Top of INPUT
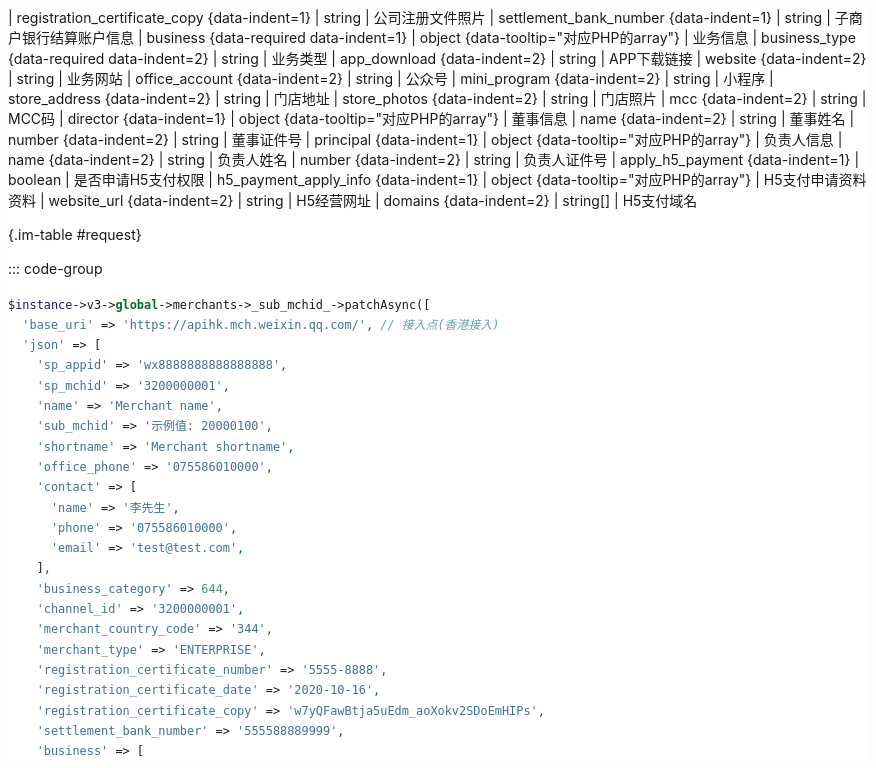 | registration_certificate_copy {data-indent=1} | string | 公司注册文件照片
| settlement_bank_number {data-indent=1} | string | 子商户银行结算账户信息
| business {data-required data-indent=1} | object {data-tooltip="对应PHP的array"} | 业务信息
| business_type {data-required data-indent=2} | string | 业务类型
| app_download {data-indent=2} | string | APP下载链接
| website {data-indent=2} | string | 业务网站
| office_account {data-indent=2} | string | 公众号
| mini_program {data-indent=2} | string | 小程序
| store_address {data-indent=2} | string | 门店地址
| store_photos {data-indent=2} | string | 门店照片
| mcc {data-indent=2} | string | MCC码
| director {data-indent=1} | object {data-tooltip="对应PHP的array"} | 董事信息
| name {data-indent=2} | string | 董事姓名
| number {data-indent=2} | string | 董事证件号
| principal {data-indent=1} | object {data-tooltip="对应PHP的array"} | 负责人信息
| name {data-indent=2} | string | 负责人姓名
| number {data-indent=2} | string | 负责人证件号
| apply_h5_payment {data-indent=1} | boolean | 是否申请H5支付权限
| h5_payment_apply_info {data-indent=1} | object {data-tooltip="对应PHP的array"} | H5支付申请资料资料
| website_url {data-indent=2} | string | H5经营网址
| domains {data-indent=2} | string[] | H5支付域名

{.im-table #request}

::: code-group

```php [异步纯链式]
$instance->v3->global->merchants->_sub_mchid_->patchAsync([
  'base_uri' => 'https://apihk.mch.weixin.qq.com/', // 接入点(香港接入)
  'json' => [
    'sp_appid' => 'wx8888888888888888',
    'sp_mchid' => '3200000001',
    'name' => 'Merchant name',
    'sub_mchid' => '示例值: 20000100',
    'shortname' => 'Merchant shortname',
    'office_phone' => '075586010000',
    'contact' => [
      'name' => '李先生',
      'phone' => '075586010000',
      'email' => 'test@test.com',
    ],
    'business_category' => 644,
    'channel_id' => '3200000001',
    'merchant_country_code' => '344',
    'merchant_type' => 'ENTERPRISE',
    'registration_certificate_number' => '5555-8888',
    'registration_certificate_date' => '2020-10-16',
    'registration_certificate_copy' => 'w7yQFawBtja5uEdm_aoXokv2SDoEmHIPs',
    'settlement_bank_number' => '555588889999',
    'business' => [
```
Bottom of INPUT
■ **PROBLEM**
Copy each line exactly, beginning at the one with "string | MCC码" and stopping after the last line of the entries. Include nothing else.

■ **EXPECTED OUTPUT**
| mcc {data-indent=2} | string | MCC码
| director {data-indent=1} | object {data-tooltip="对应PHP的array"} | 董事信息
| name {data-indent=2} | string | 董事姓名
| number {data-indent=2} | string | 董事证件号
| principal {data-indent=1} | object {data-tooltip="对应PHP的array"} | 负责人信息
| name {data-indent=2} | string | 负责人姓名
| number {data-indent=2} | string | 负责人证件号
| apply_h5_payment {data-indent=1} | boolean | 是否申请H5支付权限
| h5_payment_apply_info {data-indent=1} | object {data-tooltip="对应PHP的array"} | H5支付申请资料资料
| website_url {data-indent=2} | string | H5经营网址
| domains {data-indent=2} | string[] | H5支付域名

{.im-table #request}

::: code-group

```php [异步纯链式]
$instance->v3->global->merchants->_sub_mchid_->patchAsync([
  'base_uri' => 'https://apihk.mch.weixin.qq.com/', // 接入点(香港接入)
  'json' => [
    'sp_appid' => 'wx8888888888888888',
    'sp_mchid' => '3200000001',
    'name' => 'Merchant name',
    'sub_mchid' => '示例值: 20000100',
    'shortname' => 'Merchant shortname',
    'office_phone' => '075586010000',
    'contact' => [
      'name' => '李先生',
      'phone' => '075586010000',
      'email' => 'test@test.com',
    ],
    'business_category' => 644,
    'channel_id' => '3200000001',
    'merchant_country_code' => '344',
    'merchant_type' => 'ENTERPRISE',
    'registration_certificate_number' => '5555-8888',
    'registration_certificate_date' => '2020-10-16',
    'registration_certificate_copy' => 'w7yQFawBtja5uEdm_aoXokv2SDoEmHIPs',
    'settlement_bank_number' => '555588889999',
    'business' => [
```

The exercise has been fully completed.